◆ Work to be completed:
When the line containing "Although the term" is found in the data below, copy it and each line after it through the line containing "Existing explicit applications", exactly and with no others.

◆ Data shown:
######

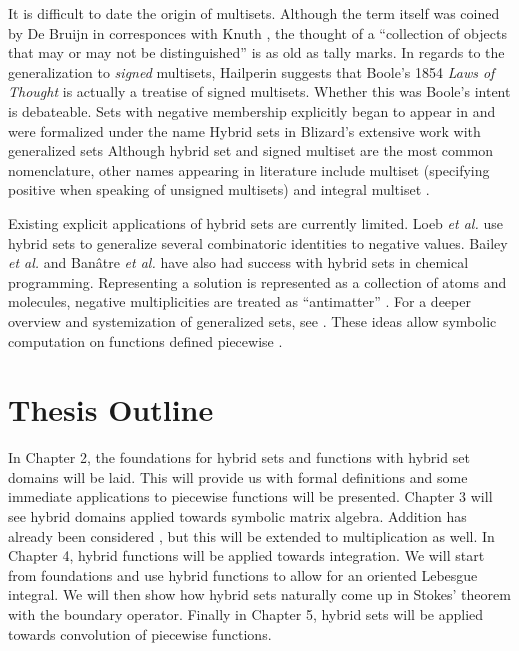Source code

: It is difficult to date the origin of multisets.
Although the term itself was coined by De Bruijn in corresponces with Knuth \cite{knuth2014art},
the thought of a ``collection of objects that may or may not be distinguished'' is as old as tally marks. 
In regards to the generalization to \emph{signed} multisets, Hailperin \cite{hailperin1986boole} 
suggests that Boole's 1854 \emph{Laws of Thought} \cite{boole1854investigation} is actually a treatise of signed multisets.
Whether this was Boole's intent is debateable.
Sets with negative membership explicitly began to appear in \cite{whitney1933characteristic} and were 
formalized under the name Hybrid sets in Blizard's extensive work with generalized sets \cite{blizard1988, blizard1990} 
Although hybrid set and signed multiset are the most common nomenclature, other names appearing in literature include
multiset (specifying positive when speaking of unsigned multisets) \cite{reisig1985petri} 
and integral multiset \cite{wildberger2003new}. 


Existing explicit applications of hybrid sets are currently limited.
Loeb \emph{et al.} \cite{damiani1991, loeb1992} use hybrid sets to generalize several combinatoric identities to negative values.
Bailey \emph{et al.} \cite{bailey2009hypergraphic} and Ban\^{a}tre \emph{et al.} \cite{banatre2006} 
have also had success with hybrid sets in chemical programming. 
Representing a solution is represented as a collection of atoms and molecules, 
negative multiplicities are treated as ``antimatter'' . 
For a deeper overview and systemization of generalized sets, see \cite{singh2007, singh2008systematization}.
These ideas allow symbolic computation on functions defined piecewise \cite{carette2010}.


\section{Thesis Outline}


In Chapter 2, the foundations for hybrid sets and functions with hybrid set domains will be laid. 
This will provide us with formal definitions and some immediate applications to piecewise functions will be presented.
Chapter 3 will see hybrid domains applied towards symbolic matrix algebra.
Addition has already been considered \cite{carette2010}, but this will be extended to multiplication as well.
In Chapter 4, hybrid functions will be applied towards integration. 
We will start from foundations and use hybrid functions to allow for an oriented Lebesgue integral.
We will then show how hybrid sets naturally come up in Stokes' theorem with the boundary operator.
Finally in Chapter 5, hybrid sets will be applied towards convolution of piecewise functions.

######

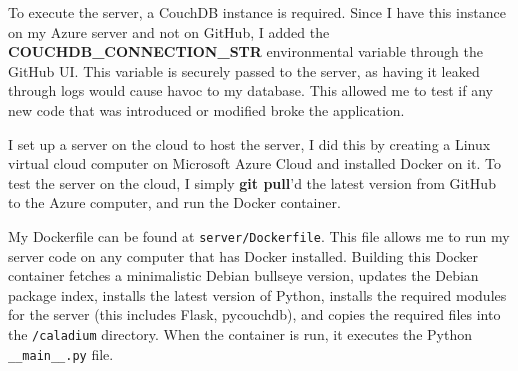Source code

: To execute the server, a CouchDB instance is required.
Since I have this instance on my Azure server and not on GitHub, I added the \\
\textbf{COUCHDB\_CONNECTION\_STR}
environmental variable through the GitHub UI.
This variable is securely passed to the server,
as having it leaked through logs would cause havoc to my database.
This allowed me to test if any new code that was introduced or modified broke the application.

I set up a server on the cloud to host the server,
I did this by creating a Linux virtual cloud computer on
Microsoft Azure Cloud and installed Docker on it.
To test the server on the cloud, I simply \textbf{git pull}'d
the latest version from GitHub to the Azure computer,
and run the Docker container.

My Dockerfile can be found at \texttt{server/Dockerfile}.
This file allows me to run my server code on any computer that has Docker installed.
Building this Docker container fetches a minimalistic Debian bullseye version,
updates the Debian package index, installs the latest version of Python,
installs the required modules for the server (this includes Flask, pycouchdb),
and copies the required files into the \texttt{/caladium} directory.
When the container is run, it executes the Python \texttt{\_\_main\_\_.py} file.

######

◆ Written answer:
Although the term itself was coined by De Bruijn in corresponces with Knuth \cite{knuth2014art},
the thought of a ``collection of objects that may or may not be distinguished'' is as old as tally marks. 
In regards to the generalization to \emph{signed} multisets, Hailperin \cite{hailperin1986boole} 
suggests that Boole's 1854 \emph{Laws of Thought} \cite{boole1854investigation} is actually a treatise of signed multisets.
Whether this was Boole's intent is debateable.
Sets with negative membership explicitly began to appear in \cite{whitney1933characteristic} and were 
formalized under the name Hybrid sets in Blizard's extensive work with generalized sets \cite{blizard1988, blizard1990} 
Although hybrid set and signed multiset are the most common nomenclature, other names appearing in literature include
multiset (specifying positive when speaking of unsigned multisets) \cite{reisig1985petri} 
and integral multiset \cite{wildberger2003new}. 


Existing explicit applications of hybrid sets are currently limited.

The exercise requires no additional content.